---- Entries shown
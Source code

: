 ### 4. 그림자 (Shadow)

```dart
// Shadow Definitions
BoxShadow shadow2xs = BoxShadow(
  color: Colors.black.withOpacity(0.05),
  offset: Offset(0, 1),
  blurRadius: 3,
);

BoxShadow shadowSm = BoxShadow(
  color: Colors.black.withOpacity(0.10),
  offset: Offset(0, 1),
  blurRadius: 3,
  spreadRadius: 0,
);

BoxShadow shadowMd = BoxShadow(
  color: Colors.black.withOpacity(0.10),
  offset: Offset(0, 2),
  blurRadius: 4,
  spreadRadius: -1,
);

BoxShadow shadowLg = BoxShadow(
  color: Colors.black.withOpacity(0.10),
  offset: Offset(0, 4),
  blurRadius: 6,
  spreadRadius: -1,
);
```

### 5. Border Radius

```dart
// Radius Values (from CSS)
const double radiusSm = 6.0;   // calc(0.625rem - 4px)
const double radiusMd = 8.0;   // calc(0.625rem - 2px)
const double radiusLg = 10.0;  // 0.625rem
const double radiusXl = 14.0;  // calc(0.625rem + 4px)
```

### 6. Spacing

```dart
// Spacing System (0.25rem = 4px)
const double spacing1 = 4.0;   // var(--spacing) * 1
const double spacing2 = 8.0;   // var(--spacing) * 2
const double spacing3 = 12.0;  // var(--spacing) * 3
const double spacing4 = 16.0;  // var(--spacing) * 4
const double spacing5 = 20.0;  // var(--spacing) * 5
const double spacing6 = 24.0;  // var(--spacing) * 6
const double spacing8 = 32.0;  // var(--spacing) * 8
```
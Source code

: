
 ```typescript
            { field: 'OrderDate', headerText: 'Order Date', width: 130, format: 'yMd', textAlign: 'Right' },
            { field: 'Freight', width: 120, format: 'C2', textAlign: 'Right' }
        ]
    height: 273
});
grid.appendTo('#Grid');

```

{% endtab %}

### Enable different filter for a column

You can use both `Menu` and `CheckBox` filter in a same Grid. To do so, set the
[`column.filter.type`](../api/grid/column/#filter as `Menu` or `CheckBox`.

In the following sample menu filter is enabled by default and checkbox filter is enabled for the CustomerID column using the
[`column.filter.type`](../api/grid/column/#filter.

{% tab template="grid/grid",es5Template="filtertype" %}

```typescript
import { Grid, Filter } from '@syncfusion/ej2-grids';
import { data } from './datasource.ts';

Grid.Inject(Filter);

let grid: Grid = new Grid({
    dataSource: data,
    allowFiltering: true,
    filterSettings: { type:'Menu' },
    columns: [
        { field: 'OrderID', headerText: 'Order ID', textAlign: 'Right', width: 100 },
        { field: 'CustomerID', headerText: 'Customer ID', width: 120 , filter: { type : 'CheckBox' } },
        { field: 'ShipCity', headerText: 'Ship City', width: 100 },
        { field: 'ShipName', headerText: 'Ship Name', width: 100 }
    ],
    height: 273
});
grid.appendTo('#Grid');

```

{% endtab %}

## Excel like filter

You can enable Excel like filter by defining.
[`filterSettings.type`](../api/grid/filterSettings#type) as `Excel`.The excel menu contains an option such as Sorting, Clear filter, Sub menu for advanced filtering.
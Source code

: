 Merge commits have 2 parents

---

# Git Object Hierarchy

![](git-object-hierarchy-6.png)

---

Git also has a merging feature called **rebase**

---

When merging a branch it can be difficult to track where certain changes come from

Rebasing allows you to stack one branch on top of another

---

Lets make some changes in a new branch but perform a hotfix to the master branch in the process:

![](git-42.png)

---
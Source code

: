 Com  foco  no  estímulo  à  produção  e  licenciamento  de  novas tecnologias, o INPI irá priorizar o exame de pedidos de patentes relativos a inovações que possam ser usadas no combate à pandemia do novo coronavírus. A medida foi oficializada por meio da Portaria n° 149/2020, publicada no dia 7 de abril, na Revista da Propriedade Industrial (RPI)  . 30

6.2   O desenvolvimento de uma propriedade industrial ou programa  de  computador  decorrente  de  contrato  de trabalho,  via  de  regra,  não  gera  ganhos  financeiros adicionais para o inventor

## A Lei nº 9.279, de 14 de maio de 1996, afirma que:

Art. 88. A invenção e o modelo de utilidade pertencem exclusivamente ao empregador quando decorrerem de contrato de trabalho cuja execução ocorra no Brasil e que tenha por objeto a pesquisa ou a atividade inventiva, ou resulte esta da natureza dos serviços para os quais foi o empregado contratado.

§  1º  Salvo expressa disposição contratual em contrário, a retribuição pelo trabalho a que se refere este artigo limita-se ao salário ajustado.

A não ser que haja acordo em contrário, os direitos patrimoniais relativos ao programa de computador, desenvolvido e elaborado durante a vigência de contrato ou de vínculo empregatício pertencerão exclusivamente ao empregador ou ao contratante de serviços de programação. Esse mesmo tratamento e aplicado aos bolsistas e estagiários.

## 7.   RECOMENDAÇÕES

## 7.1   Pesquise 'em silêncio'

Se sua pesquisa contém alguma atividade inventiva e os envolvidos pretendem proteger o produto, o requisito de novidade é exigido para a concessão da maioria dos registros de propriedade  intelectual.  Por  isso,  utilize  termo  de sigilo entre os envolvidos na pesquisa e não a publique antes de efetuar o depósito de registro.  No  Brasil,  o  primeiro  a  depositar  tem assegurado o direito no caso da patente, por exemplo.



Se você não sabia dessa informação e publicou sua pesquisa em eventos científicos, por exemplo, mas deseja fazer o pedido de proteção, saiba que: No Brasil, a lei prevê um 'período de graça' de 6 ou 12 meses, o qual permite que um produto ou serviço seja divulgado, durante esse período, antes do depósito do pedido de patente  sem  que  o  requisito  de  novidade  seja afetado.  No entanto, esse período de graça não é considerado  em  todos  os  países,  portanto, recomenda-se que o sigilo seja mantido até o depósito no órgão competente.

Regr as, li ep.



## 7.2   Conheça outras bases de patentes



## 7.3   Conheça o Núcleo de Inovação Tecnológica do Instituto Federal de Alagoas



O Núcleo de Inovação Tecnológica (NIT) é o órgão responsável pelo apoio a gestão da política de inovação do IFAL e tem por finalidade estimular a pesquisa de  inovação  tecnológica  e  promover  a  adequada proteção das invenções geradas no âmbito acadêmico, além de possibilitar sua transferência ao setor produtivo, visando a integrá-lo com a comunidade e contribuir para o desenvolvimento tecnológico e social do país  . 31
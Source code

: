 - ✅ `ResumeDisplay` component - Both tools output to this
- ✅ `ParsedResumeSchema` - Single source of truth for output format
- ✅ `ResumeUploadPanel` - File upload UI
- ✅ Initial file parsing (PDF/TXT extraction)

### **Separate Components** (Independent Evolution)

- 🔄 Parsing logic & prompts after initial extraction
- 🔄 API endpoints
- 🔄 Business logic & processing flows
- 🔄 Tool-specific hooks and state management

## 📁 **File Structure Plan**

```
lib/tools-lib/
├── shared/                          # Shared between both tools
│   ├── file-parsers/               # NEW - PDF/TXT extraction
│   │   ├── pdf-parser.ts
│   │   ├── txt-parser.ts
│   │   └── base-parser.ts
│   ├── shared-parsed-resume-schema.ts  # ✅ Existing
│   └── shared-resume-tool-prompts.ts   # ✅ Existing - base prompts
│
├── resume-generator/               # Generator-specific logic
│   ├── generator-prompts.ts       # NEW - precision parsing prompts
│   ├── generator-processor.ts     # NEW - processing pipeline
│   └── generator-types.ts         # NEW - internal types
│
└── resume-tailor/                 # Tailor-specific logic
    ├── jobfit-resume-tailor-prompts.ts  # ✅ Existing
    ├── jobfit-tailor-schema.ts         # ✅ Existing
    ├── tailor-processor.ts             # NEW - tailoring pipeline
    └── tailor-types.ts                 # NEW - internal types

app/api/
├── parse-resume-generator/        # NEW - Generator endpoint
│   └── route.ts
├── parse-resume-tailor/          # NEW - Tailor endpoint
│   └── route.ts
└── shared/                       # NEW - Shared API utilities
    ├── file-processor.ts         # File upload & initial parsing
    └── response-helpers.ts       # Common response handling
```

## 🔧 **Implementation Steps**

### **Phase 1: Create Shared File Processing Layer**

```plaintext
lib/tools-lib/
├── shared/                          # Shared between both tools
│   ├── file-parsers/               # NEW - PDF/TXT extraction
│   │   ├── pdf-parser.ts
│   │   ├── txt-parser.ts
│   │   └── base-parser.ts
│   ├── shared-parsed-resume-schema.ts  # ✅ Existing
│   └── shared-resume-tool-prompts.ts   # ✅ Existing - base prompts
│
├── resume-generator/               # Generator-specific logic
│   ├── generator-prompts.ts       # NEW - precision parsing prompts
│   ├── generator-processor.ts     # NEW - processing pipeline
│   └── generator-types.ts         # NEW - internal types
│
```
--------
== Required action ==
How many lines of the records contain the word "filterSettings"? Reply with the number and nothing else.

== Result for this task ==
2